*Introduction and index of this series is here*.

In the previous post, I talked about concept
of SIMD, structure-of-arrays layout, and one (not good) approach of “let’s use SSE for `float3`

struct”.
Just rearranging our sphere data into SoA layout for
`HitSpheres`

function
gave a nice speed boost. Now that the data is all nice let’s try to use actual SSE SIMD code for that.

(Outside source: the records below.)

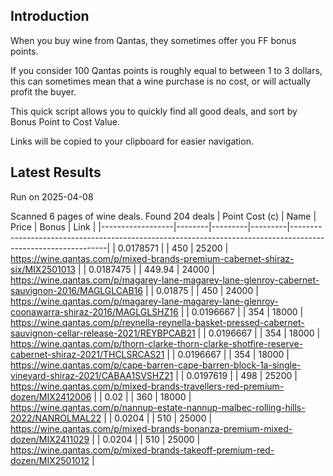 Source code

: ## Introduction

When you buy wine from Qantas, they sometimes offer you FF bonus points. 

If you consider 100 Qantas points is roughly equal to between 1 to 3 dollars, this can sometimes mean that a wine purchase is no cost, or will actually profit the buyer.

This quick script allows you to quickly find all good deals, and sort by Bonus Point to Cost Value.

Links will be copied to your clipboard for easier navigation.

## Latest Results

Run on 2025-04-08

Scanned 6 pages of wine deals.
Found 204 deals
|   Point Cost (c) | Name   |   Price |   Bonus | Link                                                                                                         |
|------------------|--------|---------|---------|--------------------------------------------------------------------------------------------------------------|
|        0.0178571 |        |  450    |   25200 | https://wine.qantas.com/p/mixed-brands-premium-cabernet-shiraz-six/MIX2501013                                |
|        0.0187475 |        |  449.94 |   24000 | https://wine.qantas.com/p/magarey-lane-magarey-lane-glenroy-cabernet-sauvignon-2016/MAGLGLCAB16              |
|        0.01875   |        |  450    |   24000 | https://wine.qantas.com/p/magarey-lane-magarey-lane-glenroy-coonawarra-shiraz-2016/MAGLGLSHZ16               |
|        0.0196667 |        |  354    |   18000 | https://wine.qantas.com/p/reynella-reynella-basket-pressed-cabernet-sauvignon-cellar-release-2021/REYBPCAB21 |
|        0.0196667 |        |  354    |   18000 | https://wine.qantas.com/p/thorn-clarke-thorn-clarke-shotfire-reserve-cabernet-shiraz-2021/THCLSRCAS21        |
|        0.0196667 |        |  354    |   18000 | https://wine.qantas.com/p/cape-barren-cape-barren-block-1a-single-vineyard-shiraz-2021/CABAA1SVSHZ21         |
|        0.0197619 |        |  498    |   25200 | https://wine.qantas.com/p/mixed-brands-travellers-red-premium-dozen/MIX2412006                               |
|        0.02      |        |  360    |   18000 | https://wine.qantas.com/p/nannup-estate-nannup-malbec-rolling-hills-2022/NANROLMAL22                         |
|        0.0204    |        |  510    |   25000 | https://wine.qantas.com/p/mixed-brands-bonanza-premium-mixed-dozen/MIX2411029                                |
|        0.0204    |        |  510    |   25000 | https://wine.qantas.com/p/mixed-brands-takeoff-premium-red-dozen/MIX2501012                                  |

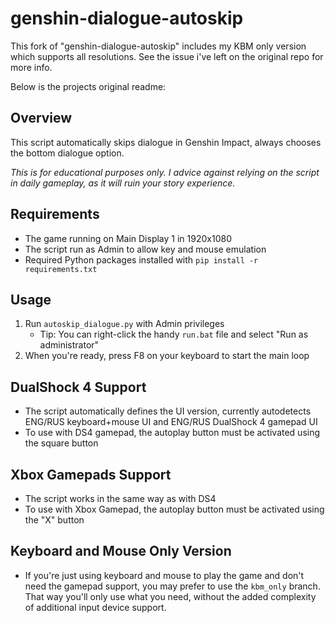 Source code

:# genshin-dialogue-autoskip

This fork of "genshin-dialogue-autoskip" includes my KBM only version which supports all resolutions. See the issue i've left on the original repo for more info.

Below is the projects original readme:

## Overview
This script automatically skips dialogue in Genshin Impact, always chooses the bottom dialogue option.

*This is for educational purposes only. I advice against relying on the script in daily gameplay, as it will ruin your story experience.*

## Requirements
- The game running on Main Display 1 in 1920x1080
- The script run as Admin to allow key and mouse emulation
- Required Python packages installed with `pip install -r requirements.txt`

## Usage
1. Run `autoskip_dialogue.py` with Admin privileges
	-  Tip: You can right-click the handy `run.bat` file and select "Run as administrator"
2. When you're ready, press F8 on your keyboard to start the main loop

## DualShock 4 Support
- The script automatically defines the UI version, currently autodetects ENG/RUS keyboard+mouse UI and ENG/RUS DualShock 4 gamepad UI
- To use with DS4 gamepad, the autoplay button must be activated using the square button

## Xbox Gamepads Support
- The script works in the same way as with DS4
- To use with Xbox Gamepad, the autoplay button must be activated using the "X" button

## Keyboard and Mouse Only Version
- If you're just using keyboard and mouse to play the game and don't need the gamepad support, you may prefer to use the `kbm_only` branch. That way you'll only use what you need, without the added complexity of additional input device support.
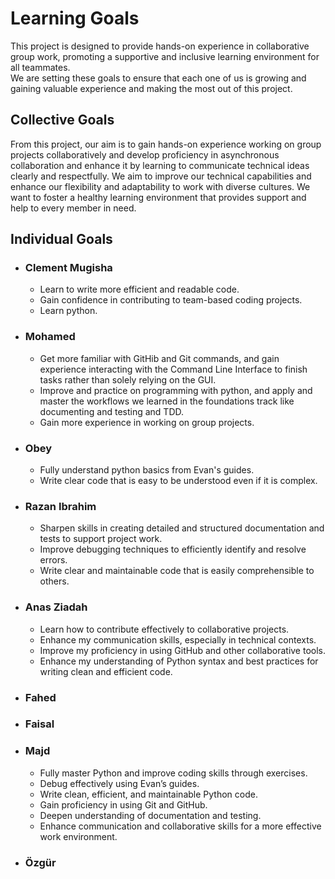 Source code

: # Learning Goals

This project is designed to provide hands-on experience in collaborative
group work, promoting a supportive and inclusive learning environment for
all teammates.  
We are setting these goals
 to ensure that each one of us is growing
 and gaining valuable experience and making the most
 out of this project.

## Collective Goals

From this project,
 our aim is to gain hands-on experience working
on group projects collaboratively and develop proficiency in
asynchronous collaboration and enhance it by learning to
communicate technical ideas clearly and respectfully. We aim to improve our
technical capabilities and enhance our flexibility and adaptability to work
with diverse cultures. We want to foster
a healthy learning
environment that provides support and help to every member in need.

## Individual Goals

- ### **Clement Mugisha**

  - Learn to write more efficient and readable code.  
  - Gain confidence in contributing to team-based coding projects.
  - Learn python.
  
- ### **Mohamed**

  - Get more familiar with GitHib and Git commands, and gain experience interacting
  with the Command Line Interface to finish
  tasks rather than solely relying on the GUI.
  - Improve and practice on programming with python, and apply and master the
  workflows we learned in the foundations track like
   documenting and testing and TDD.
  - Gain more experience in working on group projects.

- ### **Obey**

  - Fully understand python basics from Evan's guides.
  - Write clear code that is easy to be understood even if it is complex.

- ### **Razan Ibrahim**

  - Sharpen skills in creating detailed and structured documentation and tests to
  support project work.
  - Improve debugging techniques to efficiently identify and resolve errors.
  - Write clear and maintainable code that is easily comprehensible to others.

- ### **Anas Ziadah**

  - Learn how to contribute effectively to collaborative projects.
  - Enhance my communication skills, especially in technical contexts.
  - Improve my proficiency in using GitHub and other collaborative tools.
  - Enhance my understanding of Python syntax and best practices for writing clean
   and efficient code.

- ### **Fahed**

  <!-- - goal 1 -->
  <!-- - goal 2 ... etc -->

- ### **Faisal**

  <!-- - goal 1 -->
  <!-- - goal 2 ... etc -->

- ### **Majd**

  - Fully master Python and improve
 coding skills through exercises.
  - Debug effectively using Evan’s guides.
  - Write clean, efficient, and maintainable Python code.
  - Gain proficiency in using Git and GitHub.
  - Deepen understanding of documentation and testing.
  - Enhance communication and collaborative skills for a more effective work environment.

- ### **Özgür**

 <!-- - goal 1 -->
 <!-- - goal 2 ... etc -->
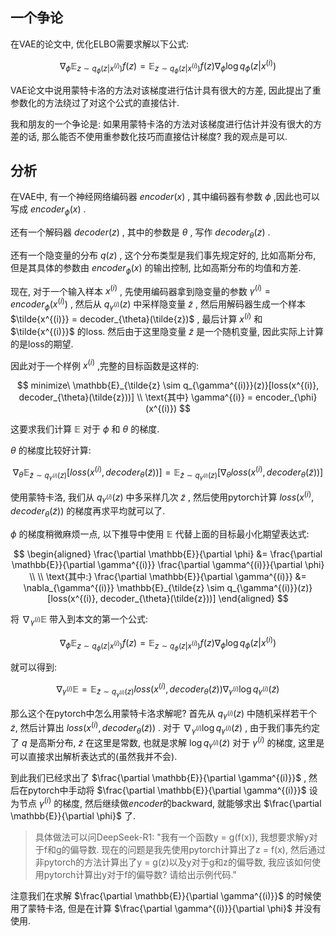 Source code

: ## 一个争论

在VAE的论文中, 优化ELBO需要求解以下公式:

$$
\nabla_{\phi} \mathbb{E}_{z \sim q_{\phi}(z|x^{(i)})} f(z) = \mathbb{E}_{z \sim q_{\phi}(z|x^{(i)})} f(z) \nabla_{\phi} \log q_{\phi}(z|x^{(i)})
$$

VAE论文中说用蒙特卡洛的方法对该梯度进行估计具有很大的方差, 因此提出了重参数化的方法绕过了对这个公式的直接估计.

我和朋友的一个争论是: 如果用蒙特卡洛的方法对该梯度进行估计并没有很大的方差的话, 那么能否不使用重参数化技巧而直接估计梯度? 我的观点是可以.

## 分析

在VAE中, 有一个神经网络编码器 $encoder(x)$ , 其中编码器有参数 $\phi$ ,因此也可以写成 $encoder_{\phi}(x)$ .

还有一个解码器 $decoder(z)$ , 其中的参数是 $\theta$ , 写作 $decoder_{\theta}(z)$ .

还有一个隐变量的分布 $q(z)$ , 这个分布类型是我们事先规定好的, 比如高斯分布, 但是其具体的参数由 $encoder_{\phi}(x)$ 的输出控制, 比如高斯分布的均值和方差.

现在, 对于一个输入样本 $x^{(i)}$ , 先使用编码器拿到隐变量的参数 $\gamma^{(i)} = encoder_{\phi}(x^{(i)})$ , 然后从 $q_{\gamma^{(i)}}(z)$ 中采样隐变量 $\tilde{z}$ , 然后用解码器生成一个样本 $\tilde{x^{(i)}} = decoder_{\theta}(\tilde{z})$ , 最后计算 $x^{(i)}$ 和 $\tilde{x^{(i)}}$ 的loss. 然后由于这里隐变量 $\tilde{z}$ 是一个随机变量, 因此实际上计算的是loss的期望.

因此对于一个样例 $x^{(i)}$ ,完整的目标函数是这样的:

$$
minimize\ \mathbb{E}_{\tilde{z} \sim q_{\gamma^{(i)}}(z)}[loss(x^{(i)}, decoder_{\theta}(\tilde{z}))] \\
\text{其中} \gamma^{(i)} = encoder_{\phi}(x^{(i)})
$$

这要求我们计算 $\mathbb{E}$ 对于 $\phi$ 和 $\theta$ 的梯度.

$\theta$ 的梯度比较好计算:

$$
\nabla_{\theta} \mathbb{E}_{\tilde{z} \sim q_{\gamma^{(i)}}(z)}[loss(x^{(i)}, decoder_{\theta}(\tilde{z}))] = \mathbb{E}_{\tilde{z} \sim q_{\gamma^{(i)}}(z)}[\nabla_{\theta} loss(x^{(i)}, decoder_{\theta}(\tilde{z}))]
$$

使用蒙特卡洛, 我们从 $q_{\gamma^{(i)}}(z)$ 中多采样几次 $\tilde{z}$ , 然后使用pytorch计算 $loss(x^{(i)}, decoder_{\theta}(\tilde{z}))$ 的梯度再求平均就可以了.

$\phi$ 的梯度稍微麻烦一点, 以下推导中使用 $\mathbb{E}$ 代替上面的目标最小化期望表达式:

$$
\begin{aligned}
\frac{\partial \mathbb{E}}{\partial \phi} &= \frac{\partial \mathbb{E}}{\partial \gamma^{(i)}} \frac{\partial \gamma^{(i)}}{\partial \phi} \\
\\
\text{其中:}
\frac{\partial \mathbb{E}}{\partial \gamma^{(i)}} &= \nabla_{\gamma^{(i)}} \mathbb{E}_{\tilde{z} \sim q_{\gamma^{(i)}}(z)}[loss(x^{(i)}, decoder_{\theta}(\tilde{z}))]
\end{aligned}
$$

将 $\nabla_{\gamma^{(i)}} \mathbb{E}$ 带入到本文的第一个公式:

$$
\nabla_{\phi} \mathbb{E}_{z \sim q_{\phi}(z|x^{(i)})} f(z) = \mathbb{E}_{z \sim q_{\phi}(z|x^{(i)})} f(z) \nabla_{\phi} \log q_{\phi}(z|x^{(i)})
$$

就可以得到:

$$
\nabla_{\gamma^{(i)}} \mathbb{E} = \mathbb{E}_{\tilde{z} \sim q_{\gamma^{(i)}}(z)} loss(x^{(i)}, decoder_{\theta}(\tilde{z})) \nabla_{\gamma^{(i)}} \log q_{\gamma^{(i)}}(\tilde{z})
$$

那么这个在pytorch中怎么用蒙特卡洛求解呢? 首先从 $q_{\gamma^{(i)}}(z)$ 中随机采样若干个 $\tilde{z}$, 然后计算出 $loss(x^{(i)}, decoder_{\theta}(\tilde{z}))$ . 对于 $\nabla_{\gamma^{(i)}} \log q_{\gamma^{(i)}}(\tilde{z})$ , 由于我们事先约定了 $q$ 是高斯分布, $\tilde{z}$ 在这里是常数, 也就是求解 $\log q_{\gamma^{(i)}}(\tilde{z})$ 对于 $\gamma^{(i)}$ 的梯度, 这里是可以直接求出解析表达式的(虽然我并不会).

到此我们已经求出了 $\frac{\partial \mathbb{E}}{\partial \gamma^{(i)}}$ , 然后在pytorch中手动将 $\frac{\partial \mathbb{E}}{\partial \gamma^{(i)}}$ 设为节点 $\gamma^{(i)}$ 的梯度, 然后继续做$encoder$的backward, 就能够求出 $\frac{\partial \mathbb{E}}{\partial \phi}$ 了. 

> 具体做法可以问DeepSeek-R1: "我有一个函数y = g(f(x)), 我想要求解y对于f和g的偏导数. 现在的问题是我先使用pytorch计算出了z = f(x), 然后通过非pytorch的方法计算出了y = g(z)以及y对于g和z的偏导数, 我应该如何使用pytorch计算出y对于f的偏导数? 请给出示例代码."

注意我们在求解 $\frac{\partial \mathbb{E}}{\partial \gamma^{(i)}}$ 的时候使用了蒙特卡洛, 但是在计算 $\frac{\partial \gamma^{(i)}}{\partial \phi}$ 并没有使用.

Note: I don’t have much experience with SIMD; this is a learning exercise for me too.
Things I do might be totally stupid. You’ve been warned!

### SIMD helpers

At least right now while I don’t have much experience, I do find SSE intrinsic functions “a bit”
(mildly said) unreadable and scary looking. Too many underscores, too cryptic names, and overall half of instructions
I’m sure (I hope?) makes total sense from hardware perspective, but not so much from a “typical programmer”
perspective. Or maybe that’s just me.

Anyway, I added a tiny `float4`

struct & helpers
to help my eyes a bit. So that I can write `float4`

and get the `__m128`

underneath, or likewise, just “add”
two float4s and have that turn into an `_mm_add_ps`

, and so on.

### HitSpheres with SSE

Without further ado, my `HitSpheres`

function with SSE **implementation is here**.
It’s very likely that it has some, *errr*, “not very efficient” things in there, please do let me know!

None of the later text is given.